XML Node Stream

This gem provides a very easy to use XML parser that provides the benefits of both stream parsing (i.e. SAX) and document parsing (i.e. DOM). In addition, it provides a unified parsing language for each of the major Ruby XML parsers (REXML, Nokogiri, and LibXML) so that your code doesn't have to be bound to a particular XML library.

Usage

The primary purpose of this gem is to facilitate parsing large XML files (i.e. several megabytes in size). Often, reading these files into a document structure is not feasible because the whole document must be read into memory. Stream/SAX parsing solves this issue by reading in the file incrementally and providing callbacks for various events. This method can be quite painful to deal with for any sort of complex document structure.

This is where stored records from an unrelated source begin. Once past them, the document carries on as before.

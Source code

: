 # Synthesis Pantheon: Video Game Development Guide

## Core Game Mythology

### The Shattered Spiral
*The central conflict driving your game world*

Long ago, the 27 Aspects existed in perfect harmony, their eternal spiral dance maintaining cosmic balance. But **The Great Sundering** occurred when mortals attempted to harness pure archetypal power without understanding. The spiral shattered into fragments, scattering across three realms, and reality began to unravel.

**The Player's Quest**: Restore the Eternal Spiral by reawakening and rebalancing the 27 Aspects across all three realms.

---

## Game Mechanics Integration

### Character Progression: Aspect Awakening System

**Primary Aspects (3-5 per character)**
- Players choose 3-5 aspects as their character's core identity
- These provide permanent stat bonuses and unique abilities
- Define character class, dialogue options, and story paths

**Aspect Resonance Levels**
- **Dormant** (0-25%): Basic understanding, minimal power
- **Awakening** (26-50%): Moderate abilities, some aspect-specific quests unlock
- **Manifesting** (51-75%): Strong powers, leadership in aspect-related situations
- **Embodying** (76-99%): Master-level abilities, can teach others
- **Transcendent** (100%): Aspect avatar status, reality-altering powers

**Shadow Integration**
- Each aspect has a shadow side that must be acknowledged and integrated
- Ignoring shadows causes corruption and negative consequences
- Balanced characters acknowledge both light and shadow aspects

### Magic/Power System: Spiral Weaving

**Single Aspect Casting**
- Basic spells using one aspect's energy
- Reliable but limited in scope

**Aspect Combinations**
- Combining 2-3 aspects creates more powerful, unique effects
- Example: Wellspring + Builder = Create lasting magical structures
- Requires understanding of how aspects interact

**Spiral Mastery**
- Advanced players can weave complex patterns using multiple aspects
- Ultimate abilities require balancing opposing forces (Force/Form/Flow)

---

This gem attempts to solve both of these issues by combining the best features of both. Parsing is performed by a stream parser which construct document style nodes and calls back to the application code with these nodes. When your application is done with a node, it can release it to free up memory and keep your heap from bloating.

In order to keep the interface simple and universal, only XML elements and text nodes are supported. XML processing instructions and comments will be ignored.

Examples

Suppose we have file with every book in the world in it:

<books>
  <book isbn="123456">
    <title>Moby Dick</title>
    <author>Herman Melville</author>
    <categories>
      <category>Fiction</category>
      <category>Adventure</category>
    </categories>
  </book>
  <book isbn="98765643">
    <title>The Decline and Fall of the Roman Empire</title>
    <author>Edward Gibbon</author>
    <categories>
      <category>History</category>
      <category>Ancient</category>
    </categories>
  </book>
  ...
</books>

Reading the whole file into memory will cause problems as it bloats the heap with potentially gigabytes of data. This can be solved by using a streaming parser, but that code can be a pain to write and maintain.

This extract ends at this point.